How Gen Z Is Tackling Issues Of Diversity With UNiDAYS’ Viviane Paxinos

How Gen Z Is Tackling Issues Of Diversity With UNiDAYS’ Viviane Paxinos

Viviane Paxinos is UNiDAYS’ GM, EMEA & ANZ. In this Q&A, she talks to B&T about how Gen Z is taking on issues of diversity in technology, her own personal leadership style and the importance of mentors.

UNiDAYS obviously has a huge connection with Gen Z students. How do you see issues of diversity in technology differing for this younger generation? What are some changes that you think could be made at an educational   level to address issues of diversity in technology?  

First, it’s important to acknowledge that this is the most diverse and inclusive generation yet, and as a result they think of diversity differently than prior generations. I believe they have a more progressive view of diversity, it’s not just about age, religion, gender, race, physical ability, it is also about how different points of views are accepted and valued. I see it with our GenZ workforce at UNiDAYS – they define diversity as a mix of experiences, identities, ideas and opinions.

When it comes to tech, in areas such as STEM technology or computer science, for example, the number of female students is frighteningly low – when you translate that in the percentage of women in the workforce the shortfall widens. At an educational level, we need to work harder to attract diverse students into the fields of science and tech. We need to shine a light on role models and mentors in these fields to attract a more diverse cohort.

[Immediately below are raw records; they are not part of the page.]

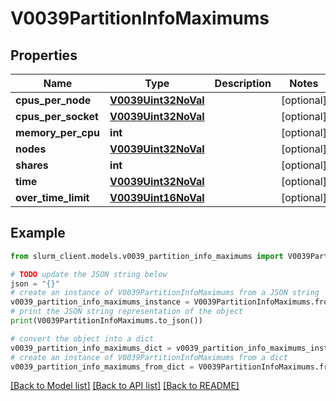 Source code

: # V0039PartitionInfoMaximums


## Properties

Name | Type | Description | Notes
------------ | ------------- | ------------- | -------------
**cpus_per_node** | [**V0039Uint32NoVal**](V0039Uint32NoVal.md) |  | [optional] 
**cpus_per_socket** | [**V0039Uint32NoVal**](V0039Uint32NoVal.md) |  | [optional] 
**memory_per_cpu** | **int** |  | [optional] 
**nodes** | [**V0039Uint32NoVal**](V0039Uint32NoVal.md) |  | [optional] 
**shares** | **int** |  | [optional] 
**time** | [**V0039Uint32NoVal**](V0039Uint32NoVal.md) |  | [optional] 
**over_time_limit** | [**V0039Uint16NoVal**](V0039Uint16NoVal.md) |  | [optional] 

## Example

```python
from slurm_client.models.v0039_partition_info_maximums import V0039PartitionInfoMaximums

# TODO update the JSON string below
json = "{}"
# create an instance of V0039PartitionInfoMaximums from a JSON string
v0039_partition_info_maximums_instance = V0039PartitionInfoMaximums.from_json(json)
# print the JSON string representation of the object
print(V0039PartitionInfoMaximums.to_json())

# convert the object into a dict
v0039_partition_info_maximums_dict = v0039_partition_info_maximums_instance.to_dict()
# create an instance of V0039PartitionInfoMaximums from a dict
v0039_partition_info_maximums_from_dict = V0039PartitionInfoMaximums.from_dict(v0039_partition_info_maximums_dict)
```
[[Back to Model list]](../README.md#documentation-for-models) [[Back to API list]](../README.md#documentation-for-api-endpoints) [[Back to README]](../README.md)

How would you describe your leadership style?

A great boss once told me, know when to stand in front of your team to bash something down. When to stand alongside them to show support and when to stand behind them to give them the light. I try hard to live up to that every day.

What have been the major factors/influences in how you have shaped this leadership style?

My upbringing. From early on, I knew that I was responsible for the life I was going to create. My parents immigrated to Canada from Greece, with nothing, not even the knowledge of the local language – I grew up watching both my parents work hard for every accomplishment. Their work ethic had a massive influence on me and my leadership style. I developed grit & early on, I realised that only I can define my expectations of myself. Some members of my team can at times describe me as tough, but I honestly care about the contribution I make every day and  I care about the contribution of the most junior person through to the most senior. I am passionate about wanting to learn something every day, and I want my team to experience the same. I could never know enough, and I try to motivate my team to keep learning, to try rather than fear.

Do you have/have you had a mentor? If so, could you describe the importance of this relationship?

Mentors and sponsorship are incredibly important throughout your career; someone to have your back, continually pushing you to be the best version of yourself.

I have been a mentor and have been lucky enough to have meteors but also sponsors. The biggest lesson is that it’s a two-way relationship.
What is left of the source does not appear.